If you will enter its world, you will learn new things. Dr. Marks gives here a picture of an extraordinary effort in the current culture of life. Like all good efforts, those in this book can seem to be beggars to those not open to truth, goodness and beauty—not their imitations—which are available free of charge.
The book’s many stories can draw you in. They come with keen insights into our daily life.
You will want to at least take a look at several things in the book that are worth the price paid of the time you spend reading them. I’m thinking first of all—at least for myself—of the help of Saint Anthony in getting Monsignor’s new idea for pro-life activity started (page 75)—an idea that would quite literally spread across the globe. Many of us have Saint Anthony stories. This one ranks right up there.
We are used to the false narratives and examples and conclusions put out by the pro-choice movement and its fellow travelers in media and government. We seldom see, in one place, the great refutations this book presents. We find here an encouragement and intelligence that can affect our own witness both in the movement and in daily life. Indeed, we will find things that we will want to add to our own daily conversations with family, friends and acquaintances.
A good place to see all of this is the chapter, “Marks of a Teacher” (pages 89-93).

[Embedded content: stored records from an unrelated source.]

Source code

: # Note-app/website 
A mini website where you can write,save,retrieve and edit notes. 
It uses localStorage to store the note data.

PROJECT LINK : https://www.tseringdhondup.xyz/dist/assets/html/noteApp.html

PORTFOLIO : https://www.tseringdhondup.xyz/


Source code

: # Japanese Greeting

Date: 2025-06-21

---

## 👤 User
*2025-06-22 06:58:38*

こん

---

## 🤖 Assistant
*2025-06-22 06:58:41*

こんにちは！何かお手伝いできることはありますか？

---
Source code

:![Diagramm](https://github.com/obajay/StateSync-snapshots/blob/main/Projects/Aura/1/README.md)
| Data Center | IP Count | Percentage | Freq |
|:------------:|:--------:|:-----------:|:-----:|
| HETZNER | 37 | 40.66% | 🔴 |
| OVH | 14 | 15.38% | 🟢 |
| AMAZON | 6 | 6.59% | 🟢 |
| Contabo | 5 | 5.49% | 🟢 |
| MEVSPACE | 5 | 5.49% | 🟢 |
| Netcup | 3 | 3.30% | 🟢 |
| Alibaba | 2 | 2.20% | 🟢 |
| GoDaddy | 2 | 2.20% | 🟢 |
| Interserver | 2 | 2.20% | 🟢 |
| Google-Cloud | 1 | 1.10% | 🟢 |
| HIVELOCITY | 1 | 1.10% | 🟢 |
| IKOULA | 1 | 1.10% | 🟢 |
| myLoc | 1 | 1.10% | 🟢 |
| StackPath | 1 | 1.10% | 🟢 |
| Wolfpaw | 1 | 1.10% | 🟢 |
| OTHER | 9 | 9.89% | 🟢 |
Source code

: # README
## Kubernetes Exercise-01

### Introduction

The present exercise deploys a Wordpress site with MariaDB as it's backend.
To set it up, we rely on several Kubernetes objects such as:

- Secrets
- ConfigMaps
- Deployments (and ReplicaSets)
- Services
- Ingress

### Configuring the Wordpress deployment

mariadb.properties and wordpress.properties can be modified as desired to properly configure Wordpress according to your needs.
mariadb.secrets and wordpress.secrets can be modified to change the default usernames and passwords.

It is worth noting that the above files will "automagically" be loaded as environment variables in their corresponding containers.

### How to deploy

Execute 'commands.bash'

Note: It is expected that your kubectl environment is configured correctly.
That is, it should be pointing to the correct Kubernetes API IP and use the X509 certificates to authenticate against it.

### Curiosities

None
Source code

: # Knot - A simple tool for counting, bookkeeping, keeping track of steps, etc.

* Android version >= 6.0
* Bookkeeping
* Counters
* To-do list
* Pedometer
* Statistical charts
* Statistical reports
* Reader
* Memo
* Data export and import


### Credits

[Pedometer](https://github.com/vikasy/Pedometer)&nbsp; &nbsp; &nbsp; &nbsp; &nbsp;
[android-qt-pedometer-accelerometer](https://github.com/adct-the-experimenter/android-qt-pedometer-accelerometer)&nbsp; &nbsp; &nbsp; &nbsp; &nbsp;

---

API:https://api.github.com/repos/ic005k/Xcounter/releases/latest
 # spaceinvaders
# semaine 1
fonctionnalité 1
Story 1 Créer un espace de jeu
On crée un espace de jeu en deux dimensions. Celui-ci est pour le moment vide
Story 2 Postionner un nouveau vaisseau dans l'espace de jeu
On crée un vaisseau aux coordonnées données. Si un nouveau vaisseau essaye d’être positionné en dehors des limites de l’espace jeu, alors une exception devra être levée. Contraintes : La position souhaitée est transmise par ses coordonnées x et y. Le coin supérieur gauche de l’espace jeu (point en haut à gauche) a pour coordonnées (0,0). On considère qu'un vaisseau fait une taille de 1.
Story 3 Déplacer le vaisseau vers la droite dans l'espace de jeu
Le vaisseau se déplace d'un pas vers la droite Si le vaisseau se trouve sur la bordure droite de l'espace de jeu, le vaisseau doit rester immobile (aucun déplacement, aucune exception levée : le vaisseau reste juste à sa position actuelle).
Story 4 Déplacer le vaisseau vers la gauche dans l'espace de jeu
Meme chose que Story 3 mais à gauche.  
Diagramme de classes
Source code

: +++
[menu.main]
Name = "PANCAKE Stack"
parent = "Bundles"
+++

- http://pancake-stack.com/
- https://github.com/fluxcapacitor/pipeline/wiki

Marks (the author) tells us that “Cardinal Schönborn had it right when he told Bishop Daily that the Helpers “changed the face of Austria.”” And Marks adds, “Austria owes much of the change to a quality that I shall call “teacherliness,” for lack of a better word. It is one part communications skill, one part mastery of subject matter, and a third part appreciating the good qualities of one’s students. Monsignor qualifies on all counts.”

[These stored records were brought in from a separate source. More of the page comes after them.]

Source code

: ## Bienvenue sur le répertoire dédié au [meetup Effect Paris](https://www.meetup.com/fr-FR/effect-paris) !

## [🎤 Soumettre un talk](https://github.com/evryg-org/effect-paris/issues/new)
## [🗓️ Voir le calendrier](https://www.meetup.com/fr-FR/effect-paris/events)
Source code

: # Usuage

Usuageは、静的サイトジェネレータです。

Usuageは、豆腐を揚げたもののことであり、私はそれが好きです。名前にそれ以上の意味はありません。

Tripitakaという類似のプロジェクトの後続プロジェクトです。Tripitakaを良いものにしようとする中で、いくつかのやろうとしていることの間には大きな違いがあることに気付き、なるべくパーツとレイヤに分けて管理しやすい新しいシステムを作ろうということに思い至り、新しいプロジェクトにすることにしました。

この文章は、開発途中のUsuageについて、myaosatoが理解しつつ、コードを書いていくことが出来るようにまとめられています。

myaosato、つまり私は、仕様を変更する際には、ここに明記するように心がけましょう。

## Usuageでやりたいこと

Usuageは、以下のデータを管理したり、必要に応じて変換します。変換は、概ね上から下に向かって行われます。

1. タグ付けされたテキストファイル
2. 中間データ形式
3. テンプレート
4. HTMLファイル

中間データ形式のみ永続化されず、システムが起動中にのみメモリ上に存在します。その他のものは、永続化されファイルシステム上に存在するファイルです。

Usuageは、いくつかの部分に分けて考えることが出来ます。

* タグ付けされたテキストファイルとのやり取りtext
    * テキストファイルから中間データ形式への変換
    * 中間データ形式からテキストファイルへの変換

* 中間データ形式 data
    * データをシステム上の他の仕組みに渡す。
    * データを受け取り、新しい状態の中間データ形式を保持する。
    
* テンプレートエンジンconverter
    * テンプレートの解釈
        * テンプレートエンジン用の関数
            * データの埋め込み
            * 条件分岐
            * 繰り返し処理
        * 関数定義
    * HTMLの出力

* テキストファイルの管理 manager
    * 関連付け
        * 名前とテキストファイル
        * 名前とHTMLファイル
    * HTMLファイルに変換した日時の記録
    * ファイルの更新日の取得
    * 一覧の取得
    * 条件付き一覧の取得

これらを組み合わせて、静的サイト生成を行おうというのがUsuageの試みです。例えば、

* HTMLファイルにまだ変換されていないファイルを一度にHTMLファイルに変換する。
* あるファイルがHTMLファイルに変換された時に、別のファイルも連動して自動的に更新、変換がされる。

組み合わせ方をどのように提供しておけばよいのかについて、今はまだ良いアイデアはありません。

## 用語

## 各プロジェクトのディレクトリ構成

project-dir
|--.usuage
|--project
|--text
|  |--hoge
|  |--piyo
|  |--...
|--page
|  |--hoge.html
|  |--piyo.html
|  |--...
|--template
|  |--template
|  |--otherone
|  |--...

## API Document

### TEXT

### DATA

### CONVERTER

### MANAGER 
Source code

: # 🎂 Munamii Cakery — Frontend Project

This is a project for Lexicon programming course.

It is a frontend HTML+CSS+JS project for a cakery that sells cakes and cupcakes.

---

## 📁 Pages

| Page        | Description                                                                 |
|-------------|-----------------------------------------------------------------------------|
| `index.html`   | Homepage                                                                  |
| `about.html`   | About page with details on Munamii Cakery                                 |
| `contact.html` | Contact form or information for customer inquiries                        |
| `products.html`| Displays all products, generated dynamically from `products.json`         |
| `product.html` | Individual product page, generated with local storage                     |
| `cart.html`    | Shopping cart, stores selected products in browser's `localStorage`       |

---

Monsignor gives us a compelling overview of how abortion took hold in the first place. The book also gives us a look at what Monsignor is trying to do to improve the quality of homilies. In his program, called “We Want To Teach, We Want To Be Taught,” he wants to replace the scripture review approach with a catechetical method.
The pro-choice movement is a compound of falsehoods, and it introduces these into its arguments, always substituting a different lie for the one that is being exposed. The ground keeps shifting. A good teacher—Monsignor Reilly—can keep the matter on track.
The book is, I think, a conscience-forming event. If you are an active pro-life person, I think this will encourage and improve what you do. And even if you have been a regular with Monsignor at vigils, I think you will find it a new benefit to have so much of Monsignor’s history in one place and in a continuous, memorable presentation. Whether you are a bishop or a beggar, I believe you will find yourself somewhere in the story.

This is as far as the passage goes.